Answer: To find the partial fraction decomposition of
f(x) = (x^3-4x^2+9x-5)/(x^2-2x+3)^2
We can start by factoring the denominator into irreducible quadratic factors:
x^2 - 2x + 3 = (x - 1 + 2i)(x - 1 - 2i)
where i is the imaginary unit.
Since the denominator has repeated irreducible quadratic factors, we can write the partial fraction decomposition as:
f(x) = A/(x - 1 + 2i) + B/(x - 1 - 2i) + C/(x - 1)^2
where A, B, and C are constants that we need to solve for.
To find A, we can multiply both sides by (x - 1 + 2i)^2 and then substitute x = 1 - 2i, which gives:
A = lim_(x -> 1 - 2i) [(x - 1 + 2i)^2 f(x)]
= (1 - 1 + 2i + 2i)^2 [(1 - 2i)^3 - 4(1 - 2i)^2 + 9(1 - 2i) - 5]/[(1 - 2i - 1 + 2i)^2(1 - 1 + 2i)^2]
= -2 - 3i
Similarly, to find B, we can multiply both sides by (x - 1 - 2i)^2 and then substitute x = 1 + 2i, which gives:
B = lim_(x -> 1 + 2i) [(x - 1 - 2i)^2 f(x)]

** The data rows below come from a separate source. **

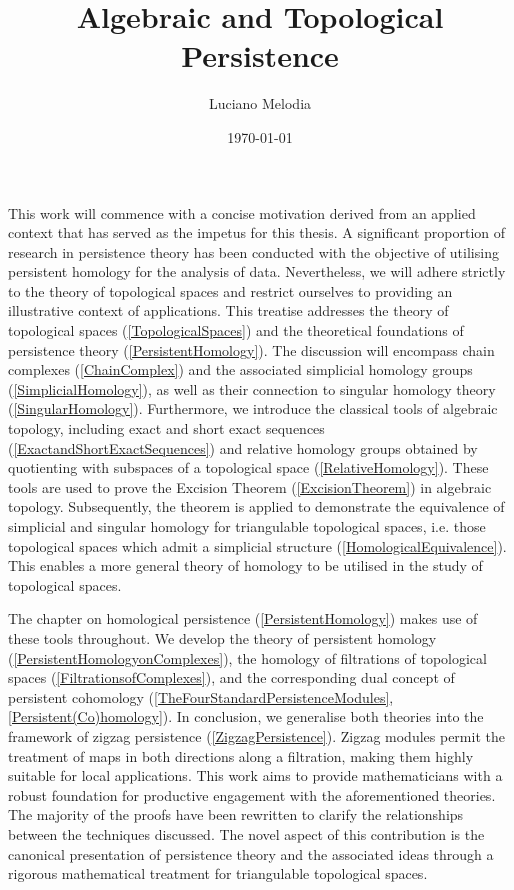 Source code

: \documentclass[b5paper, 11pt, twoside]{report}
\title{Algebraic and Topological Persistence}
\author{Luciano Melodia}
\date{\today}
\begin{document}


This work will commence with a concise motivation derived from an applied context that has served as the impetus for this thesis.  A significant proportion of research in persistence theory has been conducted with the objective of utilising persistent homology for the analysis of data. Nevertheless, we will adhere strictly to the theory of topological spaces and restrict ourselves to providing an illustrative context of applications. This treatise addresses the theory of topological spaces (\ref{TopologicalSpaces}) and the theoretical foundations of persistence theory (\ref{PersistentHomology}). The discussion will encompass chain complexes (\ref{ChainComplex}) and the associated simplicial homology groups (\ref{SimplicialHomology}), as well as their connection to singular homology theory (\ref{SingularHomology}). Furthermore, we introduce the classical tools of algebraic topology, including exact and short exact sequences (\ref{ExactandShortExactSequences}) and relative homology groups obtained by quotienting with subspaces of a topological space (\ref{RelativeHomology}). These tools are used to prove the Excision Theorem (\ref{ExcisionTheorem}) in algebraic topology. Subsequently, the theorem is applied to demonstrate the equivalence of simplicial and singular homology for triangulable topological spaces, i.e. those topological spaces which admit a simplicial structure (\ref{HomologicalEquivalence}). This enables a more general theory of homology to be utilised in the study of topological spaces.

The chapter on homological persistence (\ref{PersistentHomology}) makes use of these tools throughout. We develop the theory of persistent homology (\ref{PersistentHomologyonComplexes}), the homology of filtrations of topological spaces (\ref{FiltrationsofComplexes}), and the corresponding dual concept of persistent cohomology (\ref{TheFourStandardPersistenceModules}, \ref{Persistent(Co)homology}). In conclusion, we generalise both theories into the framework of zigzag persistence (\ref{ZigzagPersistence}). Zigzag modules permit the treatment of maps in both directions along a filtration, making them highly suitable for local applications. This work aims to provide mathematicians with a robust foundation for productive engagement with the aforementioned theories. The majority of the proofs have been rewritten to clarify the relationships between the techniques discussed. The novel aspect of this contribution is the canonical presentation of persistence theory and the associated ideas through a rigorous mathematical treatment for triangulable topological spaces.
\end{document}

= (1 - 1 - 2i + 2i)^2 [(1 + 2i)^3 - 4(1 + 2i)^2 + 9(1 + 2i) - 5]/[(1 + 2i - 1 - 2i)^2(1 - 1 - 2i)^2]
= -2 + 3i
To find C, we can multiply both sides by (x - 1)^2 and then substitute x = 1, which gives:
C = lim_(x -> 1) [(x - 1)^2 f(x)]
= (1 - 1)^2 [(1)^3 - 4(1)^2 + 9(1) - 5]/[(1 - 1)^2(1 - 2i)^2(1 + 2i)^2]
= 1
Therefore, the partial fraction decomposition of f(x) is:
f(x) = (-2 - 3i)/(x - 1 + 2i) + (-2 + 3i)/(x - 1 - 2i) + 1/(x - 1)^2
Note that there are different ways to write the partial fraction decomposition, depending on how you choose to combine the complex constants.